I have a strange feeling this will be his last season, so enjoy it while you can.

13 Responses to “Some Reservations”

  1. Oh, boy, Sara, this so captures so many of my complicated Bourdain feelings (there always feels something deeply classist in it; while he savors the homestyle traditions of a century ago, cooking the way struggling families had to do make do, he’s so snobby about some of the ways contemporary struggling families have to make do–with, alas, more processed foods and no farmers’ markets at their disposal as he has).
    Truthfully, one of the things I always loved about the show is how it’s always sorta built around the notion about how wrong he turns out to be about everything, and how he doesn’t mind showing it.
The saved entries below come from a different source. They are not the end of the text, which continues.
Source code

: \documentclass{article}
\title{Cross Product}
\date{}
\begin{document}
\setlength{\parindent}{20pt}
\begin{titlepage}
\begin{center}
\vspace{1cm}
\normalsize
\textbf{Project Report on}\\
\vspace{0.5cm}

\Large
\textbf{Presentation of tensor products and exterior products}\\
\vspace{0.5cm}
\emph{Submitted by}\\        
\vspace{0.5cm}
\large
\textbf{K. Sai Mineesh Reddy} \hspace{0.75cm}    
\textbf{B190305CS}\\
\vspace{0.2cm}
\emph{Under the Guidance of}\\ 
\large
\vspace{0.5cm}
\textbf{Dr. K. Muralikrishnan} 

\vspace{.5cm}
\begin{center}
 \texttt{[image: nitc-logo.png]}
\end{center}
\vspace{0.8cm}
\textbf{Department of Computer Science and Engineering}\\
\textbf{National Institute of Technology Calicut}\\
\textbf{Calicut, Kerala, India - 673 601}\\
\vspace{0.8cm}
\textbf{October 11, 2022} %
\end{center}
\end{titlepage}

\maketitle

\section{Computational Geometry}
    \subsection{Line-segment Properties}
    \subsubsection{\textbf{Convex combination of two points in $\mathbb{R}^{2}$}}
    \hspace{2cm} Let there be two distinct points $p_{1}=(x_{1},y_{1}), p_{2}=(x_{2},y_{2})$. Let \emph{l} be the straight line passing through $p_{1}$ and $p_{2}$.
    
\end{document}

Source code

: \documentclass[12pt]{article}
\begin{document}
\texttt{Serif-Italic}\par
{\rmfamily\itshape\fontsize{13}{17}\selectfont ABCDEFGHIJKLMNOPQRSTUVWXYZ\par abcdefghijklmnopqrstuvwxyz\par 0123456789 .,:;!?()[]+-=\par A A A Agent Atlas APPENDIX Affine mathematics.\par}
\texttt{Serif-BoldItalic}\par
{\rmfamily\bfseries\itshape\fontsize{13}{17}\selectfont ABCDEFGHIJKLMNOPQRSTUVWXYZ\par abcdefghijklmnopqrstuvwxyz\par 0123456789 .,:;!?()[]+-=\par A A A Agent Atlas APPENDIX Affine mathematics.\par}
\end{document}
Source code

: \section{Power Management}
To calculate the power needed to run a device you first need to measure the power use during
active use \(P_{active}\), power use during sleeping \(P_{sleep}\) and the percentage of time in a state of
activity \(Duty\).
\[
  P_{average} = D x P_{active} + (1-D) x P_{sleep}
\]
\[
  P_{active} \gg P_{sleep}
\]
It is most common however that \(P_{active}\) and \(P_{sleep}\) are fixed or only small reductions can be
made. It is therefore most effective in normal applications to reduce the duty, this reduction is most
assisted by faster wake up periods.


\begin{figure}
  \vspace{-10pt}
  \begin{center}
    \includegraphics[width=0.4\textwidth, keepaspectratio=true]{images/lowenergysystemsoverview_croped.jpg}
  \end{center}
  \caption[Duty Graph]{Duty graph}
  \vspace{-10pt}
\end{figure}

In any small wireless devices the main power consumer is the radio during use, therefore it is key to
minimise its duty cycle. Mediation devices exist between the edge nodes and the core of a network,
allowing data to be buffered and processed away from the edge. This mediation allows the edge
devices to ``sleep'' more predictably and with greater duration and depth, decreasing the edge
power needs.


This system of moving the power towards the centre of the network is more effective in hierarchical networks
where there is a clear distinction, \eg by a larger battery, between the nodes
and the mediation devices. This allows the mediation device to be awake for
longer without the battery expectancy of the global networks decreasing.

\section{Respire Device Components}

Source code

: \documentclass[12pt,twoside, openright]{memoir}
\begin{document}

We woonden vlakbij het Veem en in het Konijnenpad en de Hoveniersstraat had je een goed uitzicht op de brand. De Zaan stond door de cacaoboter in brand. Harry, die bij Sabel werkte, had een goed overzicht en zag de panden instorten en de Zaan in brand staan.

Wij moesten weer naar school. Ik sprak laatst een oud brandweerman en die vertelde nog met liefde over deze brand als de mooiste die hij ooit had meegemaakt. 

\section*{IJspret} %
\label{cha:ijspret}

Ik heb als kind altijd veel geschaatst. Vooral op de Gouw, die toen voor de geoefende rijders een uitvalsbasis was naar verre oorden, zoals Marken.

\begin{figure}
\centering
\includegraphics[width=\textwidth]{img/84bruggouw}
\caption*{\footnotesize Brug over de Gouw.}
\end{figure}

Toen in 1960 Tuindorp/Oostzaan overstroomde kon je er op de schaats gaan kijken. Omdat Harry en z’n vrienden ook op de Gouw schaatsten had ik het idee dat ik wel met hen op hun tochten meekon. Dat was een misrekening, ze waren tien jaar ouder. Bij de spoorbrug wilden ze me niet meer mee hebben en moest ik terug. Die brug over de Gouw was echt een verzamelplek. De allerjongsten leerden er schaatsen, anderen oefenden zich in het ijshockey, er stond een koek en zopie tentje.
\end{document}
But I just saw the Cambodia redux episode this week and WOW, a deconstruction of a past deconstruction somehow. It was so neat to see him viewing his younger self’s arrogance and misplaced brio, and also viewing his past comeuppance, and still feeling he hadn’t gotten it right then.
    One thing I have always loved about him is the great respect he has for old things, lost traditions, fading worlds. Sara, we’ve talked a lot about that Disappearing NYC episode and I am so charmed when he visits Le Veu D’Or, an ancient French restaurant, and he is just enraptured by the whole slightly shabby ceremony of it. So so delightful.
    what a great post!

  2. I saw and have enjoyed all of these episodes. My favorite so far is Nicaragua; the stuf about the generations of families (including children) who scavenge garbage dumps, juxtaposed against Bordain’s acknowledged gluttony, was well done and heartbreaking.
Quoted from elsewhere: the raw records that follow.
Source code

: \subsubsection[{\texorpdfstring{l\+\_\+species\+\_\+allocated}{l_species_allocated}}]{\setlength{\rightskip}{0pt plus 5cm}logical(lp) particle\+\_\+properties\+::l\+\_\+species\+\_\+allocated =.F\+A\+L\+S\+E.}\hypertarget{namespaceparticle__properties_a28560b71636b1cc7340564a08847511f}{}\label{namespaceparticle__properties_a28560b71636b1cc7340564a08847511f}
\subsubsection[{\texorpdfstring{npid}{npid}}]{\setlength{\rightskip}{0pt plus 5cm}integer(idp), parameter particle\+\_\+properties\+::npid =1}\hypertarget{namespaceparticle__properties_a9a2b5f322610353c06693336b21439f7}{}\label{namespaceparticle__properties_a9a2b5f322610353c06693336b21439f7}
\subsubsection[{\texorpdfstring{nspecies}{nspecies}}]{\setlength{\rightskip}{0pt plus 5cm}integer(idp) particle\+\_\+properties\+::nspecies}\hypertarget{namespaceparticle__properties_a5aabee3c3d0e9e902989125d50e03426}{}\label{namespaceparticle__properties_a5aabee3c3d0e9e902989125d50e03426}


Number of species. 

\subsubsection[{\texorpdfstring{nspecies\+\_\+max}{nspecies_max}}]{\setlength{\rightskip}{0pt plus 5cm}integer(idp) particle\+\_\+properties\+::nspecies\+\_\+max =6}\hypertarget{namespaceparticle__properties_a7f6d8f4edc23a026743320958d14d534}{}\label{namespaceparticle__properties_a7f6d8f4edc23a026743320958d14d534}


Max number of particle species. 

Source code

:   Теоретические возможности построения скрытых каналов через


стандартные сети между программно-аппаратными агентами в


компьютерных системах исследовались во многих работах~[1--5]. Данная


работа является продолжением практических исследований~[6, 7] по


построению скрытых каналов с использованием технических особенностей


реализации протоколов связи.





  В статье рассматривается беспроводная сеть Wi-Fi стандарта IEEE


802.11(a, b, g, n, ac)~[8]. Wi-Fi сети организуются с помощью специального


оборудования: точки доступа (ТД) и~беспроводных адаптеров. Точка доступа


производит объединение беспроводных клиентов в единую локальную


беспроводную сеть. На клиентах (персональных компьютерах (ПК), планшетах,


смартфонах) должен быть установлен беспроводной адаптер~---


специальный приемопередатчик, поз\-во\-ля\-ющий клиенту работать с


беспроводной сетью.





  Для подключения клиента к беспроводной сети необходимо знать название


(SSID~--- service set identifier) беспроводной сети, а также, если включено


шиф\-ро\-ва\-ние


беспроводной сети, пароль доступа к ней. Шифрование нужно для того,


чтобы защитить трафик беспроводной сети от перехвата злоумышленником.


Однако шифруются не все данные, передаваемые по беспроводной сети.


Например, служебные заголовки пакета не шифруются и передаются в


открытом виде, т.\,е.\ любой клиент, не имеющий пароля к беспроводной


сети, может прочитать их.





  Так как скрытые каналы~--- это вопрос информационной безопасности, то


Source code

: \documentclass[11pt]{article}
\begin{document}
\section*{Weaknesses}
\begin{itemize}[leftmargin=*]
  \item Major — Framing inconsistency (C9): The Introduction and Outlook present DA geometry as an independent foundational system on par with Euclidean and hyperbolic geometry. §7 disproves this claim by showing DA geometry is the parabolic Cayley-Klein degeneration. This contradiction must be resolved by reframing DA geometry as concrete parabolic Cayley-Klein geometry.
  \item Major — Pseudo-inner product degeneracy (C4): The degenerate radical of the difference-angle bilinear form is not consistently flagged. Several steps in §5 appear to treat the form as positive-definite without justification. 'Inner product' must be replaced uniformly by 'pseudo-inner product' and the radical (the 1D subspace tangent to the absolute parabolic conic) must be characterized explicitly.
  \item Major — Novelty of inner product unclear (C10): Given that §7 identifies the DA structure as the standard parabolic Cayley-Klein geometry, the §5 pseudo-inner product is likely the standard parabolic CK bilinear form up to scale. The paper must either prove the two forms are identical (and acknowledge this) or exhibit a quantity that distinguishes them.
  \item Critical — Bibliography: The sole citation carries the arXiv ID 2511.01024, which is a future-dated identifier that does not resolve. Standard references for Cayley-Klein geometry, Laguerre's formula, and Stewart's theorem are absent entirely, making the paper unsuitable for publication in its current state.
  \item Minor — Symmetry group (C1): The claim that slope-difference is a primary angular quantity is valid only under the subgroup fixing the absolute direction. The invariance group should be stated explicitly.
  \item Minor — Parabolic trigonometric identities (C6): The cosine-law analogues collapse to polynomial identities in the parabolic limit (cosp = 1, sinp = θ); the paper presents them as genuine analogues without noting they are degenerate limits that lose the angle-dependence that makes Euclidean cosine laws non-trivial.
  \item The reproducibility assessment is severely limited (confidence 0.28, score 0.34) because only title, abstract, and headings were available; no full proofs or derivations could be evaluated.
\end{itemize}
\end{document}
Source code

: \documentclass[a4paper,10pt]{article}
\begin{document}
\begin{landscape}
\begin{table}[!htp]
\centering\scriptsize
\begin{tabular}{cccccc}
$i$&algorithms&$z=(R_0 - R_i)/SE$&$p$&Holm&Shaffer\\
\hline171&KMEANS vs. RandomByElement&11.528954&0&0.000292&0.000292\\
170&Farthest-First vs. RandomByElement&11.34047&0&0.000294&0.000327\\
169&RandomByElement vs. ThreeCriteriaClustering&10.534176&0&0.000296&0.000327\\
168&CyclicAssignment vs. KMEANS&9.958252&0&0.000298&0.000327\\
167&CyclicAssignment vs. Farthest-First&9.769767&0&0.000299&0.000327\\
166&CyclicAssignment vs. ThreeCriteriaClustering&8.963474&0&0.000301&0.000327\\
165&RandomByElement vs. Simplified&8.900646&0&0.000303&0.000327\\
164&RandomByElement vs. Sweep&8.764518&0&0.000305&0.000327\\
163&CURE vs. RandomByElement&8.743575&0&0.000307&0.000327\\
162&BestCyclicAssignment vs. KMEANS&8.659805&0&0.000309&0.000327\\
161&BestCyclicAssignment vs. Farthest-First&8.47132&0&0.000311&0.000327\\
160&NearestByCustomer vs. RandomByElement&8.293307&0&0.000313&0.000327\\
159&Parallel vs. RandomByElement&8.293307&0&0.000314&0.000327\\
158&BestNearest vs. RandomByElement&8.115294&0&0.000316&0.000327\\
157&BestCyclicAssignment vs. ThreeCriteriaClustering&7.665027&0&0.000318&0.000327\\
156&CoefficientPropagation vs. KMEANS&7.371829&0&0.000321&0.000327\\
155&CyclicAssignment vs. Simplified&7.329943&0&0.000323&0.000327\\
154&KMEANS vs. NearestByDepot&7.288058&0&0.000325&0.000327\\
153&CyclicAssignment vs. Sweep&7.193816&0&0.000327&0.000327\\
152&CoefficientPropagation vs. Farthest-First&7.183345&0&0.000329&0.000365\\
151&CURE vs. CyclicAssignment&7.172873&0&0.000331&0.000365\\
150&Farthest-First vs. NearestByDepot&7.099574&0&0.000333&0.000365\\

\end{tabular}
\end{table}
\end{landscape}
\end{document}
    • yes, Jason! I need to see that one. Given his involvement in the show (he’s not just the host, after all), that self-scrutiny is impressive. I wish Michael Moore were so self reflective!

      • Those people who live in garbage dumps are one of the most disturbing things I know of. They’re all over the world, as I’m sure we all know. Yeah, I agree the self-scruitiny is impressive and a saving grace. I have come to really dislike Michael Moore over the years, and now the you put into words I see that part of the reason is his complete lack of self-examination.

  3. I have no idea who this dude is, but I’m intrigued now. Sounds like a jackass if an interesting jackass. What channel is this show on?

    Also I’m a white kid from new york and even I know fucking Roscoes is tourist schtick. Soul food in freakin West Hollywood?? No sir. The branch I’ve been to was in (i think) Long Beach or somewhere, and even there it was all about the t-shirt, buncha nonsense.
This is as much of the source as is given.